In the first room, I showed him the proper folds—clean lines on the towels, rounded edges on the washcloth rolls, hotel-level precision for placement on the towel bars and shelves. Just a few things I’d picked up on my travels through Europe over the years.

He watched carefully, surprisingly focused. In the next room, he mimicked everything exactly as I showed him.

I cocked a brow. “Looks like we finally found something you’re good at. I’ll leave you to the rooms on this side of the hall, and I’ll do the other side. Oh, and don’t touch the plumbing. Or lighting. Or breathe too close to anything that might break.” I flashed him a sarcastic smile.

“Hey, what’s that on your face? A grin? Because if so, that’s almost as good as a Christmas present.”

“I take it back,” I chuckled.

“Nope. I saw it. It happened,” he called after me as I crossed the hall into the other room, getting to work.

Focus, Lilah, focus… This wasn’t Christmas vacation, and any flirtation with him needed to be nixed right now.

Room by room, we worked in silence, floor by floor. Hours later, we wheeled the empty carts back toward the elevator.

“Wow, that was a lot,” he said, scrubbing the back of his hand across his brow.

“A good day’s work never hurt a rich man,” I teased.

My phone buzzed with a call before he could respond—first from Mom. Then Dad. Then my sister.

I silenced them all like the phone burned.

Holden noticed. “Is everything okay?”

“Just family,” I clipped. “I’ll call them later.”

We pushed the carts into the elevator, squeezing in together for the ride. Somehow our shoulders brushed on this ride down, as if he intentionally stood closer this time.

“They’re probably worried since you didn’t go home for Christmas,” he observed. “I’ll bet you miss them, too.”

“No. I’m not ready to face them yet.”

He lifted a brow. “Does your family still run that diner in the city, and the bagel company?”

“Yep.” I hated how much he knew about me. It’d be easier to work for a boss I had no history with. “Mom and Dad want me home, back in the business with them.”

Holden studied my face a little too hard, making me squirm. “No. You’re definitely meant for more, Lilah. Why do you think I wanted you here working for me?”

I sucked in a breath and swallowed at his observation of me. He wasn’t wrong. I never wanted to settle for the diner life like my family.

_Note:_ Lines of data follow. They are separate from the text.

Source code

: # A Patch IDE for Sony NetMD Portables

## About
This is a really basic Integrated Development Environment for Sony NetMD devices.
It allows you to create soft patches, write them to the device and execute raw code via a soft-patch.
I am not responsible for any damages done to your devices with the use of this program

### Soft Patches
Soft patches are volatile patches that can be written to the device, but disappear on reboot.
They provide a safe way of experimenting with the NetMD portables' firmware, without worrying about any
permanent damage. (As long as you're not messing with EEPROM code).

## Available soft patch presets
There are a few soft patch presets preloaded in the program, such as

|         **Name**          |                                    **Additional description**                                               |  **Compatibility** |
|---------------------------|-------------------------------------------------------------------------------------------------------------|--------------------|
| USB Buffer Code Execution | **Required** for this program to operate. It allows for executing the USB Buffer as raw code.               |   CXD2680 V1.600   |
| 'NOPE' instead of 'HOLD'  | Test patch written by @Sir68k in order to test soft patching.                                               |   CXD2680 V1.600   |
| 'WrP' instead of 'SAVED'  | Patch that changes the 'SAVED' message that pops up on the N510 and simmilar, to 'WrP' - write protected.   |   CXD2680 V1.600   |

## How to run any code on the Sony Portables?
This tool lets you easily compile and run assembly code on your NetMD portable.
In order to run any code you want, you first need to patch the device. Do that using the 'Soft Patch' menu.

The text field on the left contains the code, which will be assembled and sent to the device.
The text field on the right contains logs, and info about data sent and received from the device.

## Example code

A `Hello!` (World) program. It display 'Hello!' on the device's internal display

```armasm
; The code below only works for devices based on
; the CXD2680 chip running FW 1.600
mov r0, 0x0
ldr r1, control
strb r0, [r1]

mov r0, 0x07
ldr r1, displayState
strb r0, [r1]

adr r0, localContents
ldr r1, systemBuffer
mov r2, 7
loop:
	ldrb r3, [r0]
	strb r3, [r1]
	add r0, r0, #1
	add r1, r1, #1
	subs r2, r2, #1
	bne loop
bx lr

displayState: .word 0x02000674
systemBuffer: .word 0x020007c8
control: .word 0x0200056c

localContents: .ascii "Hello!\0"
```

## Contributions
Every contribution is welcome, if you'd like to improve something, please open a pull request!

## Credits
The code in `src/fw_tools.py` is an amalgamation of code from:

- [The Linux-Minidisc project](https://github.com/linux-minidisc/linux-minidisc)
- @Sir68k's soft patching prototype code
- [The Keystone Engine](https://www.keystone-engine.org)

“I always aspired to what my grandfather achieved.” A renowned culinary artist with worldwide respect, he even landed on TV and in books. Perhaps because his own son was only a diner owner in Brooklyn, Pops instilled bigger dreams in me long ago. Better kitchens. Michelin stars. Fame, maybe.

“Now that you’re at Quest, you’re on the right track. Surely, your family can respect your wishes. Although it doesn’t hurt to return home now and then for a traditional family holiday meal. I’ll bet your mother cooks up a good one with ham and all the fixings.”

“I haven’t been back since—the wedding disaster.” After everything with Brad ended, he’d immediately closed our restaurant in Lucerne. That place was to be my pride and joy, a wedding gift to build my name on. Instead, my life fell apart. Opting out of Christmas became the easiest thing to do.

I stared at the empty laundry carts, a metaphor for my life somehow. “Christmas stopped being magical for me long ago.”

“I wish I could erase everything that happened on your wedding day.” His gaze grew dark and intense. “If we could talk about it, I think it’d help,” he added. But the elevator doors opened, saving me from going there.

Back on the basement floor, he took the cart from me, our hands brushing once again. The spark jolted me, tempting me into a conversation I didn’t want to have, and a connection I hadn’t asked for. Then my gaze fell on his ass as he put the carts away.

No, no, no!

I turned and ran before he could look too closely at the cracks in my walls. Behind me, I heard him swear under his breath.

I took the stairs, reprimanding myself on each step.

I don’t want a man.

Or disappointment.

Or risk vulnerability and anything that could break open what I’d spent the past several years keeping closed.

I had one job: to make Quest by West the best restaurant this mountain valley had ever seen.

Not ruin everything by softening in front of the man who could model flannel wear for any designer.

His concern for me was more than I could handle.

My ice was melting around Holden every minute I was around him.